Os dois ativistas referiram que não chegaram a estar detidos no Ministério do Interior e que o próprio ministro Botche Candé lhes pediu desculpa e que os soltou.

A Procuradoria-Geral da República (PGR) da Guiné-Bissau anunciou na quinta-feira, em comunicado, a abertura de um inquérito ao "eventual rapto" de dois ativistas do Movimento para a Alternância Democrática (Madem-G15), partido que integra o Governo.

A Procuradoria-Geral da República referiu, no comunicado, ter "tomado conhecimento de eventual rapto de dois cidadãos" e que procedeu "imediatamente com a abertura do competente inquérito" para "apurar e trazer à justiça os autores morais e materiais daquele ato ignóbil".

Questionado sobre o assunto na quarta-feira, antes de partir para uma visita oficial a Portugal, o Presidente guineense, Umaro Sissoco Embaló, considerou tratar-se de um caso isolado.
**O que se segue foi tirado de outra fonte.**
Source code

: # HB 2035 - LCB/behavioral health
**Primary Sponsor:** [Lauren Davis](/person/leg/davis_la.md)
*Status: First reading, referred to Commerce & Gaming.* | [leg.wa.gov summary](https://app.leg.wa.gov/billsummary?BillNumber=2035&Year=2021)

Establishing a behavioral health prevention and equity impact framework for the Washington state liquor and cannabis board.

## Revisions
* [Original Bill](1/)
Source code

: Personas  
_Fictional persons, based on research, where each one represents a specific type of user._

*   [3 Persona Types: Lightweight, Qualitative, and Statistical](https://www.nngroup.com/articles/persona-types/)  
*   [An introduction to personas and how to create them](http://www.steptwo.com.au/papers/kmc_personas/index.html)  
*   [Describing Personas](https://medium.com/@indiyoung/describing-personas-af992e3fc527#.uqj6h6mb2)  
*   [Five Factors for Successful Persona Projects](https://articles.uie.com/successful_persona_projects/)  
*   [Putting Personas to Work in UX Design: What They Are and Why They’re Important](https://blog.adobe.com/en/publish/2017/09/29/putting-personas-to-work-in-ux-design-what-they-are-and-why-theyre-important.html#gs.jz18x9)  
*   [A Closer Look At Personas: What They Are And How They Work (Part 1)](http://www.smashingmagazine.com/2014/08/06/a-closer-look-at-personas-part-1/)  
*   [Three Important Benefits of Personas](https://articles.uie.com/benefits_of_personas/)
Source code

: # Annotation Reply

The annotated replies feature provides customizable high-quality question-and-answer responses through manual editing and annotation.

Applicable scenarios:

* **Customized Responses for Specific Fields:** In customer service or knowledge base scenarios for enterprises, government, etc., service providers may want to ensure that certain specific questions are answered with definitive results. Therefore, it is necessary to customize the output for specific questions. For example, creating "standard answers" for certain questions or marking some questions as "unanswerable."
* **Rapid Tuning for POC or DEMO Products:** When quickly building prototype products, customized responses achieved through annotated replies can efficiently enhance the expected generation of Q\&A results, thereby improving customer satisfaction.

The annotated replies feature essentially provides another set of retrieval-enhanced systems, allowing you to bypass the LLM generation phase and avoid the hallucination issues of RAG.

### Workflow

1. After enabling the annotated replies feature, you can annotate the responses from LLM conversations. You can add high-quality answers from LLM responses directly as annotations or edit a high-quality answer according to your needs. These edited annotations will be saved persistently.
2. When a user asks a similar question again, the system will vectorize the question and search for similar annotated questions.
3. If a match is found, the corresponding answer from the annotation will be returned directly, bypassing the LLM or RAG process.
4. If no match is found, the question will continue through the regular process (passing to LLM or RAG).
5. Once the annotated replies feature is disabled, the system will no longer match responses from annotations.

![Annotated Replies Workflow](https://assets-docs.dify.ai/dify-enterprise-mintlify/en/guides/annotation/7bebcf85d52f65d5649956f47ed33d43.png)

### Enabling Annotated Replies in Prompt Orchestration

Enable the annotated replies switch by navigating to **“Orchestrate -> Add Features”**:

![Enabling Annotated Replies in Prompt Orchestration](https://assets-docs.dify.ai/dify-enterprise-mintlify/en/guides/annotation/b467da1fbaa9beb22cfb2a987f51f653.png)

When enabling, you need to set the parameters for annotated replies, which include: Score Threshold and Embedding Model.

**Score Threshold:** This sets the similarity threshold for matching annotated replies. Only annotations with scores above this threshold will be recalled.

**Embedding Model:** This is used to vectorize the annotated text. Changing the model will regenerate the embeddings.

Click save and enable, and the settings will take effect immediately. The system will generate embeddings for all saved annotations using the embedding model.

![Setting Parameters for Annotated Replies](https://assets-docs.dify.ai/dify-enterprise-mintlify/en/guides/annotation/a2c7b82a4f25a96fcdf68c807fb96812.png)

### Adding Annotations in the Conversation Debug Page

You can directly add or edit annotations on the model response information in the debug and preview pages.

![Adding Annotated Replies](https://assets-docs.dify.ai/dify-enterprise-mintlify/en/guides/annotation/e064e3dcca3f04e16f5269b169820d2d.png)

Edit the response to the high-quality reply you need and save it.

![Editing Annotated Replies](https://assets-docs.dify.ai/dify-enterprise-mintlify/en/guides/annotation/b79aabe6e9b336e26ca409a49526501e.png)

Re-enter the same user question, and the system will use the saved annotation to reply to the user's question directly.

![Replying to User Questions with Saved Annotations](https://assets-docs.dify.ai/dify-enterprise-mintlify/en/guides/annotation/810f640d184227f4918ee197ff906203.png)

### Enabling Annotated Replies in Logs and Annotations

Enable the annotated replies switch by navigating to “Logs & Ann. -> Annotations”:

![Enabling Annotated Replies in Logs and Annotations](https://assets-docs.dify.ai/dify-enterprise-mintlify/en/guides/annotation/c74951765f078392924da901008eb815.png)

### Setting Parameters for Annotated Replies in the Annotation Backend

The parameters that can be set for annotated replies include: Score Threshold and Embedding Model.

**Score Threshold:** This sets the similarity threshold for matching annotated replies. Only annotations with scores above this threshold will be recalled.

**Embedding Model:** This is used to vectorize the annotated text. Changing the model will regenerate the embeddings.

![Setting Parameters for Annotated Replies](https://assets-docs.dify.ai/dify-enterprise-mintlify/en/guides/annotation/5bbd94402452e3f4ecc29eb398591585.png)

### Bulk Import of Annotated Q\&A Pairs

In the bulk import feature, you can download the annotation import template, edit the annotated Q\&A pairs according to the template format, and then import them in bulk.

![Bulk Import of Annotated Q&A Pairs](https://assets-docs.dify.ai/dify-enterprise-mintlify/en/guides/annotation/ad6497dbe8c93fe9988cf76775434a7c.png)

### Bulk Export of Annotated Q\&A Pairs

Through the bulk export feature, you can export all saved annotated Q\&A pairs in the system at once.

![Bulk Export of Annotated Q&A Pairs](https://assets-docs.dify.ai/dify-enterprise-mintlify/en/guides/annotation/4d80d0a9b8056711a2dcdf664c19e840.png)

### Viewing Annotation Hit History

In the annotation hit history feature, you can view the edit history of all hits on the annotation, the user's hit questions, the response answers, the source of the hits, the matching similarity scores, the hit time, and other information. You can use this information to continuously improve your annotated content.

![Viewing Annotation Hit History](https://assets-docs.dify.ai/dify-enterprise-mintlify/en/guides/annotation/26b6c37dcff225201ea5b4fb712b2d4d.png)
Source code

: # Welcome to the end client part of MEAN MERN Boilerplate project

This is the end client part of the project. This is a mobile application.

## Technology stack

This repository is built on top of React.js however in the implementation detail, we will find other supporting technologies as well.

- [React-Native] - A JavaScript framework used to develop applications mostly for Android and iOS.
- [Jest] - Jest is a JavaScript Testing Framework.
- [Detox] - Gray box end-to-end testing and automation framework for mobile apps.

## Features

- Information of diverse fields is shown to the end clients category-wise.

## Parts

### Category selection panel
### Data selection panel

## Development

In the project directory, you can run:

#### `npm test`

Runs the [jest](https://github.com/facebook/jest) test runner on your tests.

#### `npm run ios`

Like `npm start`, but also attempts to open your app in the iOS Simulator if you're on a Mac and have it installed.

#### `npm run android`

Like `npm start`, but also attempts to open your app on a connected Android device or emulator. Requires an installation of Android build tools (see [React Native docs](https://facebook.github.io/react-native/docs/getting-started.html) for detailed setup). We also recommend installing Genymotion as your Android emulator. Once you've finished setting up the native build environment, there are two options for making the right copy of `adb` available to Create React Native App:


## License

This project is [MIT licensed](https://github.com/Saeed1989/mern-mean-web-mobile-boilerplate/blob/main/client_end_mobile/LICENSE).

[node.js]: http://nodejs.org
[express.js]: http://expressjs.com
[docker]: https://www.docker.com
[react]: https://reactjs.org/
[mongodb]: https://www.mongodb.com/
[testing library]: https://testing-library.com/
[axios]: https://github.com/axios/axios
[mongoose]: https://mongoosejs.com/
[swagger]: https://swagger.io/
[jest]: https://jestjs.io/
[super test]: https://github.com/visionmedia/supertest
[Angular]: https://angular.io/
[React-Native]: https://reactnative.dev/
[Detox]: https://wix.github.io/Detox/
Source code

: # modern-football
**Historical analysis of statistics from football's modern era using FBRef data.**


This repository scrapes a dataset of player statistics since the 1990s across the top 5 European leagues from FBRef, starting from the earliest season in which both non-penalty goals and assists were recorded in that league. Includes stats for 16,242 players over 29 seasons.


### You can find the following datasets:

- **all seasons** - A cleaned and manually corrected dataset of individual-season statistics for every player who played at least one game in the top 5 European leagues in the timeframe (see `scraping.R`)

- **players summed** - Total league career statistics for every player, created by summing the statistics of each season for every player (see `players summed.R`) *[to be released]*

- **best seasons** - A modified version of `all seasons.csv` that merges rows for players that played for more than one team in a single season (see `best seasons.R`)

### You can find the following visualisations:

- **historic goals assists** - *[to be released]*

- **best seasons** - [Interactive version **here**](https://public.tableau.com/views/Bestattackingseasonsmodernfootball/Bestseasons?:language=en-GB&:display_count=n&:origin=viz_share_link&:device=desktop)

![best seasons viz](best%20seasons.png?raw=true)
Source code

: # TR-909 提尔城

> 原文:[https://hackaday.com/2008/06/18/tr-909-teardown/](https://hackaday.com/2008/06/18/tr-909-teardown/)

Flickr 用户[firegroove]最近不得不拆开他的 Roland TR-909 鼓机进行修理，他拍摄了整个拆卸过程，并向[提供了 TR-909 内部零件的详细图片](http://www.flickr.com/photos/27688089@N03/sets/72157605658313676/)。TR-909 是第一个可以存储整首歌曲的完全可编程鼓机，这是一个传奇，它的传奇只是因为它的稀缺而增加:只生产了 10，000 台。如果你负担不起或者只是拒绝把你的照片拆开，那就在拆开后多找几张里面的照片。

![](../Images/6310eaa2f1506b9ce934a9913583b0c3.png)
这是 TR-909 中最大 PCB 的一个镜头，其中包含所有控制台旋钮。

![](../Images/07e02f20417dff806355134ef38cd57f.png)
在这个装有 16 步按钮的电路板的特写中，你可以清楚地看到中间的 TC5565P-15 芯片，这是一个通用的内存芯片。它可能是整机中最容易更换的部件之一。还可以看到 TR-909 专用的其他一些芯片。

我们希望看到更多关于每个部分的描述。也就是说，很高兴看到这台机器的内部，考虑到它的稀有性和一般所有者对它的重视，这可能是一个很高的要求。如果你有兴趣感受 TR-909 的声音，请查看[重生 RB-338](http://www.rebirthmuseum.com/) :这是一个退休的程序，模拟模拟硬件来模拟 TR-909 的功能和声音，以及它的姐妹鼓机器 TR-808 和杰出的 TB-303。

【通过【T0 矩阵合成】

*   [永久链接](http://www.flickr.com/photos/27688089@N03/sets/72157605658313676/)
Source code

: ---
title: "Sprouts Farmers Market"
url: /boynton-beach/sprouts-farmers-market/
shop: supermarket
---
"Falei com o PGR (Procurador-Geral da República) e com a diretora da Polícia Judiciária e eles vão fazer inquéritos. É lamentável, são casos isolados. Lamento profundamente", disse o chefe de Estado, que fica em Lisboa até sábado.

A Lusa voltou hoje a contactar a Presidência, após as denúncias dos dois ativistas, mas ainda não obteve resposta.